Sure, passphrases usually won't have the 256 bits of entropy necessary 
to take full advantage of AES-256. However, this doesn't matter much as 
long as they aren't easily guessable and a good (meaning slow) key 
derivation algorithm is used.

I'm currently trying out the following simple plugin to implement 
encryption via passphrase (please don't comment on code quality, this 
hasn't been polished):

> import hashlib
> import os
> 
> from Crypto.Cipher import AES

> class EncryptionPlugin(obnamlib.ObnamPlugin):
>     def enable(self):
>         self.tag = "encaespw"
> 
>         # There doesn't appear to be any "canonical" way to derive an AES key
>         # from a passphrase. There is OpenSSL's enc tool but it uses a very
>         # weak key derivation function (details under
>         # https://security.stackexchange.com/a/29139/4778). So let's just use
>         # PBKDF2 with a high number of iterations.
>         passphrase = os.environ['PASSPHRASE']
>         if not passphrase:
>             raise Exception('No encryption passphrase given')
> 
>         self.key = hashlib.pbkdf2_hmac('sha256', passphrase, 'aes key',
>                                        256 * 1024, dklen=32)
>         self.app.hooks.add_callback('repository-data', self, obnamlib.Hook.LATE_PRIORITY)
> 
> 
>     def filter_read(self, encrypted, repo, toplevel):
>         iv = encrypted[0:16]
>         return AES.new(self.key, AES.MODE_CFB, iv).decrypt(encrypted[16:])
> 
> 
>     def filter_write(self, cleartext, repo, toplevel):
>         iv = os.urandom(16)
>         return iv + AES.new(self.key, AES.MODE_CFB, iv).encrypt(cleartext)

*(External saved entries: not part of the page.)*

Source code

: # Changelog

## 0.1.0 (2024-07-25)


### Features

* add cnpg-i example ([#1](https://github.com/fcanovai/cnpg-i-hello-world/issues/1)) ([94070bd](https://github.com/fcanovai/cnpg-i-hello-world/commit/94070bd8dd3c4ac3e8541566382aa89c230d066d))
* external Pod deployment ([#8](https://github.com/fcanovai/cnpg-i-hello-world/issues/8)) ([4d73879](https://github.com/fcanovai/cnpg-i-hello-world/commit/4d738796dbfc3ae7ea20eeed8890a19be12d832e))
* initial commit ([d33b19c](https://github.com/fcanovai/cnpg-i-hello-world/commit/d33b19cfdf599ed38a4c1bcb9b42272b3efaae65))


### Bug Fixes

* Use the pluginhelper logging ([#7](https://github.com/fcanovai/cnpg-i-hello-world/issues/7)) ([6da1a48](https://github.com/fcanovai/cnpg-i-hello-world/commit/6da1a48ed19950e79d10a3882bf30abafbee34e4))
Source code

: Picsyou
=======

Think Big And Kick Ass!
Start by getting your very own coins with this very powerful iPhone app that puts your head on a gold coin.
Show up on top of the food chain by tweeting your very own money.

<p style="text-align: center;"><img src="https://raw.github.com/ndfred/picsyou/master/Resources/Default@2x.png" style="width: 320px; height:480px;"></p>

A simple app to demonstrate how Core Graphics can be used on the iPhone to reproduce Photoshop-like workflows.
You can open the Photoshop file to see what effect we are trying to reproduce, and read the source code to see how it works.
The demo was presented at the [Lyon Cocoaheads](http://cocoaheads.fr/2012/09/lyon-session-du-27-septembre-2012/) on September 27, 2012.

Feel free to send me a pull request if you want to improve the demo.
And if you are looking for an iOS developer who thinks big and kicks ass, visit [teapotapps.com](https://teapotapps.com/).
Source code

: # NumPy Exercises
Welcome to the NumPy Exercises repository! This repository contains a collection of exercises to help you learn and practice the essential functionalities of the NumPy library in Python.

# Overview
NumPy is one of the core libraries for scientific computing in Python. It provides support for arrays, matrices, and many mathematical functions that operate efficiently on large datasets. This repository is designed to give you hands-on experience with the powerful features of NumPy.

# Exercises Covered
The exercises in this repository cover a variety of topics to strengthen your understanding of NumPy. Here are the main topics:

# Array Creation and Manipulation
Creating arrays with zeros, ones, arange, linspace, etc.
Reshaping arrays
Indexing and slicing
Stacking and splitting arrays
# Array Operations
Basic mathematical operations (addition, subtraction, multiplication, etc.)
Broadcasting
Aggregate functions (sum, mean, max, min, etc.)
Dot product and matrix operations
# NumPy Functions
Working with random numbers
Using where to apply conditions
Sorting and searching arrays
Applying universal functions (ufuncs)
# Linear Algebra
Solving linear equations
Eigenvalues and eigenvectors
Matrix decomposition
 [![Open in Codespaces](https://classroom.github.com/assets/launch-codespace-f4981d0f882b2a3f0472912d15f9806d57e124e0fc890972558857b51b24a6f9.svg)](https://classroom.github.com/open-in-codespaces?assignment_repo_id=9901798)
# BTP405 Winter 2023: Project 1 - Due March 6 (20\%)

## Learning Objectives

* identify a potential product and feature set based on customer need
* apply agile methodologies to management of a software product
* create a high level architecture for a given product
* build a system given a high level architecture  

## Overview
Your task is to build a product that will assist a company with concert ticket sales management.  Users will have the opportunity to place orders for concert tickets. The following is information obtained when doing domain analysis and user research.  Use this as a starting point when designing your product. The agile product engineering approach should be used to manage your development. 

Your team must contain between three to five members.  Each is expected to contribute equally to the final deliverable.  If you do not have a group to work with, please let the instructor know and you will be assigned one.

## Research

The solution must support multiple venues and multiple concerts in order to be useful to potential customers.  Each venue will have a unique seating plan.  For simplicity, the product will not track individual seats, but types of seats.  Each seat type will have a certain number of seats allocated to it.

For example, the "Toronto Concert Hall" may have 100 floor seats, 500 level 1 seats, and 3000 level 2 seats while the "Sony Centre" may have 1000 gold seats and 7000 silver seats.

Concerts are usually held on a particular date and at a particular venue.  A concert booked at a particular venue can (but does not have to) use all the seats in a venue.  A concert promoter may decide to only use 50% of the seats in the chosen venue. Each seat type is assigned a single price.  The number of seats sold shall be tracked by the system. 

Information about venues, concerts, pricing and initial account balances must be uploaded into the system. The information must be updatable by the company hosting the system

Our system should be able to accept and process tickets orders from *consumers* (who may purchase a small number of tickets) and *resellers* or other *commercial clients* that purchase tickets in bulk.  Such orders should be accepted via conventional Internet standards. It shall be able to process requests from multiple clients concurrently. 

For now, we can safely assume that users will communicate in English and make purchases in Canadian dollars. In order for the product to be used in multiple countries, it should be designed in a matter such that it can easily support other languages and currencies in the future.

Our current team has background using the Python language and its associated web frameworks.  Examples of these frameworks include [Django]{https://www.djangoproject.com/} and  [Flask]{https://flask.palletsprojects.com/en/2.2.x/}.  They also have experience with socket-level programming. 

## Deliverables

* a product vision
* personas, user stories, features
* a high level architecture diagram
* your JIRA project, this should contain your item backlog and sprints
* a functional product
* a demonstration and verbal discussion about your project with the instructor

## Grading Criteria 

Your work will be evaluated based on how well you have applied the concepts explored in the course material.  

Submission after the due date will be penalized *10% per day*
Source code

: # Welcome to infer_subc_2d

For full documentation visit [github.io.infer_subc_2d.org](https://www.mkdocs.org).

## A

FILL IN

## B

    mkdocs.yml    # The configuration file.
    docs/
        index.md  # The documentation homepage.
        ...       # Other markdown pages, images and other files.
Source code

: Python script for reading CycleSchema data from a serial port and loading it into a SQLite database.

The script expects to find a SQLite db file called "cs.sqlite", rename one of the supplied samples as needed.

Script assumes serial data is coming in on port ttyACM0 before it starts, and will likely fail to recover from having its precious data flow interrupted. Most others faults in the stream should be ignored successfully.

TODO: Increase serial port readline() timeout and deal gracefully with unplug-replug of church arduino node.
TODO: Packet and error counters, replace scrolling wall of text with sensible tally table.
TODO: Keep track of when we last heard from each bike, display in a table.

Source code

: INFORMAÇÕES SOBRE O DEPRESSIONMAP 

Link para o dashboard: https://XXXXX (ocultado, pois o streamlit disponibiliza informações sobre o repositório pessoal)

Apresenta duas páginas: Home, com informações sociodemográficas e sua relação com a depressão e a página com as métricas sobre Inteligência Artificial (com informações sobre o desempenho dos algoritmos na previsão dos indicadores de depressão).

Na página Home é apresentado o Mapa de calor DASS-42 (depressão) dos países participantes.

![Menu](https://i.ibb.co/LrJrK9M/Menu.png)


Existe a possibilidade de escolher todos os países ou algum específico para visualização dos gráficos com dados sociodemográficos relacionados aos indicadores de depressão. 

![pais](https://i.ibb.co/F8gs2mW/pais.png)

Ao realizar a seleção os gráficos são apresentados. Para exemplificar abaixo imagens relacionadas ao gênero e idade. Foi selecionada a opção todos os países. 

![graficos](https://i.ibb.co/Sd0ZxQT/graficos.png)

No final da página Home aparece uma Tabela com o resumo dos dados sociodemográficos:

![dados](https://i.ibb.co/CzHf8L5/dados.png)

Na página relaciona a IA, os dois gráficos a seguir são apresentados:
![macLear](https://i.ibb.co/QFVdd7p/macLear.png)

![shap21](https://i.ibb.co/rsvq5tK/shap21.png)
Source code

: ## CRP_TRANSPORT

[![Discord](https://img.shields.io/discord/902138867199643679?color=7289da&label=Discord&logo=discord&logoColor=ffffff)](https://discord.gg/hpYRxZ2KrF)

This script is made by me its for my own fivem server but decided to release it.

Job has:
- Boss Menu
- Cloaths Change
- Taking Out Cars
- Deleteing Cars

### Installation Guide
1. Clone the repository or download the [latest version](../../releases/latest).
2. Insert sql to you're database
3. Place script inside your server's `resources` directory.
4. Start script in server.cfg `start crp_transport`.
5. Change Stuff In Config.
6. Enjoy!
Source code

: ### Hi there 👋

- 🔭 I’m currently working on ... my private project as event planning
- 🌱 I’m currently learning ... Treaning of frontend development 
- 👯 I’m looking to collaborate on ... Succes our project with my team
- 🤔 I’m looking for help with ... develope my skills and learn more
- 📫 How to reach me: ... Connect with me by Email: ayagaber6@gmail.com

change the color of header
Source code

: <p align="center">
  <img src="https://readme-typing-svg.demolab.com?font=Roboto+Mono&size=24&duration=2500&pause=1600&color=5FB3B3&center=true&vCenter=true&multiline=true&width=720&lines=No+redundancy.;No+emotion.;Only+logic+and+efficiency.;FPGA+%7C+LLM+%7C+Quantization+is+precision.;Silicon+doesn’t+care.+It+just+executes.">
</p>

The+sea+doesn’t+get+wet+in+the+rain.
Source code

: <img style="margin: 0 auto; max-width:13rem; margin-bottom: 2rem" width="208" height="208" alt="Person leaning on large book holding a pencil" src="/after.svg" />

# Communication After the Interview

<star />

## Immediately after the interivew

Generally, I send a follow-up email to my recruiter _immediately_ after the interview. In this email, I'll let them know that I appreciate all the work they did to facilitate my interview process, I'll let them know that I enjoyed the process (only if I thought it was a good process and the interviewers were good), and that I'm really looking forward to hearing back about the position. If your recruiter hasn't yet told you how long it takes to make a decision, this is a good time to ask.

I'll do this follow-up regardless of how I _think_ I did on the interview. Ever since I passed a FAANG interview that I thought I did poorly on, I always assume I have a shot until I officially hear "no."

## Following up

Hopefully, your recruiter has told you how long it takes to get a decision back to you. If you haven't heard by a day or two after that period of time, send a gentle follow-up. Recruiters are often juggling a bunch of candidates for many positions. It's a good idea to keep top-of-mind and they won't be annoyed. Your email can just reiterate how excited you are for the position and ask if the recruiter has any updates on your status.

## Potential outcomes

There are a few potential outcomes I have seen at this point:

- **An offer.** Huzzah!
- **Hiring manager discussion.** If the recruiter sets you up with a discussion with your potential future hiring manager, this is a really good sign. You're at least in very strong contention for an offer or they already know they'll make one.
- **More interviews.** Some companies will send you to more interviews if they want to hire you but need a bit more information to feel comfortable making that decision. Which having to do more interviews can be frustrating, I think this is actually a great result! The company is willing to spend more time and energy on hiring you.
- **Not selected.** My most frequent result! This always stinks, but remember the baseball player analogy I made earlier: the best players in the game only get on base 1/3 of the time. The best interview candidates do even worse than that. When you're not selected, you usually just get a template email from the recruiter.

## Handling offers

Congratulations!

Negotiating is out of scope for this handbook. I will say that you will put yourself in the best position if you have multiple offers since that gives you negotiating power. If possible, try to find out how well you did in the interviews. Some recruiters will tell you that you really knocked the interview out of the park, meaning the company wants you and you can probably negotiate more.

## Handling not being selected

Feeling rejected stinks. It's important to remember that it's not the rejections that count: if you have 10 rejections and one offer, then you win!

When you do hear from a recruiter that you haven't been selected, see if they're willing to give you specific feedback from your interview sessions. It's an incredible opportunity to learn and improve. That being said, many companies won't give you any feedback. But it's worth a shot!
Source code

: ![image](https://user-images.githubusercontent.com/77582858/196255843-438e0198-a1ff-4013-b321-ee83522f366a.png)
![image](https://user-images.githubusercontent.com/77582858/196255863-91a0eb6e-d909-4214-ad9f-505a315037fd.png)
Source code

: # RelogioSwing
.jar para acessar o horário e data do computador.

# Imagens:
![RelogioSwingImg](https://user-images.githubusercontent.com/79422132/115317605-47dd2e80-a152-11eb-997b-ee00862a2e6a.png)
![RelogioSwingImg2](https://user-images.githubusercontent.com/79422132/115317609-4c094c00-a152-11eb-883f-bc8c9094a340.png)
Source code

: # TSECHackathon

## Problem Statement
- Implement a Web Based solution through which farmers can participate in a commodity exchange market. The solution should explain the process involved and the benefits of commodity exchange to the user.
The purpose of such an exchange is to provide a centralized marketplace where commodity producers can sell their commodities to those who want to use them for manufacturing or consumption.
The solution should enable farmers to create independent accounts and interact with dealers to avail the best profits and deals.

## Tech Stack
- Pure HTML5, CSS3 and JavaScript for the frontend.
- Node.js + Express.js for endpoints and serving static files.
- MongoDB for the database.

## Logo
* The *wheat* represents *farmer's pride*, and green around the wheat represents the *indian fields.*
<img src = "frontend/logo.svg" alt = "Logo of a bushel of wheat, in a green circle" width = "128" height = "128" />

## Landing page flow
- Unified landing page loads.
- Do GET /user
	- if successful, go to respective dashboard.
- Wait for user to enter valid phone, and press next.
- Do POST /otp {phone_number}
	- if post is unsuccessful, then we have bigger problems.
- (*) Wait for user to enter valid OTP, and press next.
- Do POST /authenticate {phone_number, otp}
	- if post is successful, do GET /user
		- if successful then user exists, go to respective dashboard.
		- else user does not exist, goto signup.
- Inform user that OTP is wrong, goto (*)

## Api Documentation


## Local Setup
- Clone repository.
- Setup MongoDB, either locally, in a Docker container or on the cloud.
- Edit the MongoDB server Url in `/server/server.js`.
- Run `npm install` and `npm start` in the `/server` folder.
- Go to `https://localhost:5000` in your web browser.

It works nicely and IMHO similar functionality could be added to the 
official distribution. Notes:

* The passphrase is being passed in via an environment variable rather 
than command line parameters. While I am not a Linux expert, it's my 
understanding that this is a more secure approach - the command line can 
be seen by other users on the same computer, environment variables IMHO 
cannot be accessed.

* In my setup, the passphrase is mandatory (I don't want to create an 
unencrypted backup by mistake). In the official encryption plugin, there 
would rather be a command line option like 
--encryption-backend=passphrase to enable passphrase-based encryption. 
Also, the key size doesn't have to be hardcoded at 32 bytes (meaning 
AES-256), there can be an additional option like 
--encryption-algo=aes-128 allowing to specify other key sizes.

* I am currently using a hardcoded salt for PBKDF2. While not 
particularly bad (only relevant if a large number of encrypted obnam 
backups is being accessed by an unauthorized party), this isn't optimal 
either. One solution would be having a random salt for each file, but 
this would require deriving an individual key for each file and degrade 
performance. The other solution would be generating a unique random salt 
for each repository. This would create a single point of failure 
however, if the file storing that random salt gets corrupted the entire 
backup becomes unusable.

* The current encryption plugin will use /dev/random rather than 
/dev/urandom by default. This precaution might be justified when 
generating encryption keys, yet I'm only calling os.urandom() to 
generate the initialization vector. With a new initialization vector 
being generated for each encrypted file, polling /dev/random might be 
too slow here. Also, randomness of initialization vectors isn't as 
critical and doesn't justify such measures IMHO.

Any comments? I can write a patch if the general direction is approved.